Hay que reconocer que el cuerpo político tiene herejes como tiene la Iglesia los suyos. Es más: san Pablo nos dice que es preciso que haya herejes, y probablemente son aún más inevitables en el Estado que en la Iglesia. ¿No hemos insistido, acaso, en el hecho de que existe una carta democrática o, más aún, un credo democrático y que hay una «fe» secular democrática? Ahora bien, ahí donde hay una fe, divina o humana, religiosa o secular, hay también herejes que amenazan la unidad de la comunidad, sea religiosa o civil. En la sociedad sacral de la Edad Media el hereje era el que rompía la unidad religiosa.

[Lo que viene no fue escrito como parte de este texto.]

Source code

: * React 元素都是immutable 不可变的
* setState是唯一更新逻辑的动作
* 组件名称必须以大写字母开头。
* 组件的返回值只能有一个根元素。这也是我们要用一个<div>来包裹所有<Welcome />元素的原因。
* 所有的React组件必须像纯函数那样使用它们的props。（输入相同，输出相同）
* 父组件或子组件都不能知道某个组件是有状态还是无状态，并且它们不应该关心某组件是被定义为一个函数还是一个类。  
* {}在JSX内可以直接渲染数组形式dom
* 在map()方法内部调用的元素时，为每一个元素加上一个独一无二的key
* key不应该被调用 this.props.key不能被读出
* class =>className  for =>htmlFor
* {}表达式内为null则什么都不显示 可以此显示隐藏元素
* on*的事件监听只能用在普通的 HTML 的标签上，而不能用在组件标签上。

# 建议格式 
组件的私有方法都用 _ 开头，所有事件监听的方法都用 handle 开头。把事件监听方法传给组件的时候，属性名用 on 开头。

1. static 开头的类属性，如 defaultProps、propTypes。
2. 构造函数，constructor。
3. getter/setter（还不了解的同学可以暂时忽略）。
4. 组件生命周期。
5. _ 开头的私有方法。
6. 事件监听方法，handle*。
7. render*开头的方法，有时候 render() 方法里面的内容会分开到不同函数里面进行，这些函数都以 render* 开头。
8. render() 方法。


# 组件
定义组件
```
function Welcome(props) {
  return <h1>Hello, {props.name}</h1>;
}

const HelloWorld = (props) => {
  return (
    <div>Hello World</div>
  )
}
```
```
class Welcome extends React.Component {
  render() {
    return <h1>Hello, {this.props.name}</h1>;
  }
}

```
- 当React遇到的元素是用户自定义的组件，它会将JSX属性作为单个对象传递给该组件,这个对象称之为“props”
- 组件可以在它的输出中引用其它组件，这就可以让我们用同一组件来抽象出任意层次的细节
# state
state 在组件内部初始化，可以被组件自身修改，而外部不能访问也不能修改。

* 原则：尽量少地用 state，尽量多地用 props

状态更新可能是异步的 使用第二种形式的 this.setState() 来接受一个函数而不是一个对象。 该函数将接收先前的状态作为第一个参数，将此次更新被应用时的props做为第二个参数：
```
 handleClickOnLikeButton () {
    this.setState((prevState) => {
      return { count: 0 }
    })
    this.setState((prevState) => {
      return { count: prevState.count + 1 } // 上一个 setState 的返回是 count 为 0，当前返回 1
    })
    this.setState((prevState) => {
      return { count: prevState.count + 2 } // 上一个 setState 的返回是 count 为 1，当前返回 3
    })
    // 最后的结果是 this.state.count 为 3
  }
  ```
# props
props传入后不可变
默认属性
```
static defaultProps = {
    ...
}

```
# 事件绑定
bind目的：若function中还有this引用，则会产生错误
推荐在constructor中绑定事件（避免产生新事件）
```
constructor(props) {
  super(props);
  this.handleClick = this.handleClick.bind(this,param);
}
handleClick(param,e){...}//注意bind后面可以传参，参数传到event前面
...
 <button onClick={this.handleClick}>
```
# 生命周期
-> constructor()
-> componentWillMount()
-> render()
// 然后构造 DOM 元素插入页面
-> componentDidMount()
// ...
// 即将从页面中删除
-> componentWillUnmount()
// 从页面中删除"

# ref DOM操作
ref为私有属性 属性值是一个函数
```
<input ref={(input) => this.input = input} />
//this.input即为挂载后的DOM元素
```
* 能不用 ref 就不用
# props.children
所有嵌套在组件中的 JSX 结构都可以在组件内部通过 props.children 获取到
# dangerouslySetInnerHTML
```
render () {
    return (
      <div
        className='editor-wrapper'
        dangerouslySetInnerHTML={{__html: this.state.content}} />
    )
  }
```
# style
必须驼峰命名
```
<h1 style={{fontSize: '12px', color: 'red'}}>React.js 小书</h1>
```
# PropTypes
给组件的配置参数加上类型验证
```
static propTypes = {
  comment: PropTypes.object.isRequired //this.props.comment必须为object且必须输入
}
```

En una sociedad laica de hombres libres el hereje es el que rompe «las creencias y las prácticas democráticas comunes», el que toma postura contra la libertad, contra la igualdad fundamental de los hombres, contra la dignidad y los derechos de la persona humana o contra el poder moral de la ley.

[...] La cuestión de la libertad de expresión, no es una cuestión sencilla. Es hoy tan grande la confusión sobre ella, que vemos ciertos principios de sentido común ignorados en el pasado por los adoradores de una libertad falsa y engañosa utilizados hoy de una manera engañosa y falsa para destruir la verdadera libertad. 

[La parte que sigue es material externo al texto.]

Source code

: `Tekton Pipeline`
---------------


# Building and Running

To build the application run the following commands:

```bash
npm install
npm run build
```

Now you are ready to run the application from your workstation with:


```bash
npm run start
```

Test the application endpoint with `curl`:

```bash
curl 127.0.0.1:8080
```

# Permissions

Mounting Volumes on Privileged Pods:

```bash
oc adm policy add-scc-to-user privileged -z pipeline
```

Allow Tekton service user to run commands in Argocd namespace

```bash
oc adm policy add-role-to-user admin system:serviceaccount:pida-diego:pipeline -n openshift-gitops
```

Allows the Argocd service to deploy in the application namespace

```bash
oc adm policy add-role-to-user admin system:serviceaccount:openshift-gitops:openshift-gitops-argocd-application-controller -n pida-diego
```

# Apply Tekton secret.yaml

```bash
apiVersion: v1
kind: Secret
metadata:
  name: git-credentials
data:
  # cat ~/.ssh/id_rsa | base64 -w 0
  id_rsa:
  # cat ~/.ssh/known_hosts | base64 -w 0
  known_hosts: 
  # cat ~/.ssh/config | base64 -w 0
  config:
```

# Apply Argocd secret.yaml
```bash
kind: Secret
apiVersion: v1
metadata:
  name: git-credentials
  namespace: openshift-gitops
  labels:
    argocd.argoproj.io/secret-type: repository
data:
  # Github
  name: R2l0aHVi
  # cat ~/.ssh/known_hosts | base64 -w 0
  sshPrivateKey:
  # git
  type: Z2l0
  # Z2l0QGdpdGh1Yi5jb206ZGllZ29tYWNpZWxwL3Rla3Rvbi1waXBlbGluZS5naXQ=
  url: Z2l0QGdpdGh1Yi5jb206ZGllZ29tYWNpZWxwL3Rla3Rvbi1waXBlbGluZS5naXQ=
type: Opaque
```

[...] En la discusión de cuanto se refiere a la libertad de expresión hemos de tener en cuenta una diversidad de aspectos. Por una parte, no es verdad que todo pensamiento, por el mero hecho de que haya germinado en un intelecto humano, tenga derecho a difundir en el cuerpo político.

Por otra parte, no solo la censura y los métodos policiales, sino toda restricción directa de la libertad de expresión, son el peor medio de garantizar que los derechos del cuerpo político defiendan la libertad, la carta común y la moralidad común. Porque toda restricción de esta índole viene a oponerse al espíritu mismo de una sociedad democrática: Una sociedad democrática sabe que las energías internas de la subjetividad humana, la razón y la conciencia son los más preciosos resortes de la vida política. Sabe que de nada sirve el combatir a las ideas con cordones de policías y medidas represivas (incluso lo saben los Estados totalitarios; por eso matan simplemente a sus herejes, si bien empleando poderosos medios psicotécnicos para domesticar o corromper a las mismas ideas).

Por lo demás, hemos visto que el consentimiento común que se expresa en la «fe» democrática es de naturaleza, no doctrinal, sino puramente práctica. Por consiguiente, el criterio de toda intervención del Estado en el campo de la expresión del pensamiento debe ser, él también, práctico, no ideológico: cuanto más exterior sea este criterio al contenido mismo del pensamiento, mejor será. Es demasiado para el Estado juzgar, por ejemplo, si una obra de arte presenta una cualidad intrínseca de inmoralidad (entonces condenaría a Baudelaire o a Joyce); es suficiente para él juzgar si un autor o un editor se dedica a ganar dinero vendiendo obscenidades. Es demasiado para el Estado juzgar si una teoría política es herética en relación con los principios democráticos, es suficiente para él juzgar —siempre con las garantías institucionales de la justicia y de la ley—si un hereje político amenaza a la carta democrática con actos tangibles o recibiendo dinero de un Estado extranjero para alimentar una propaganda antidemocrática.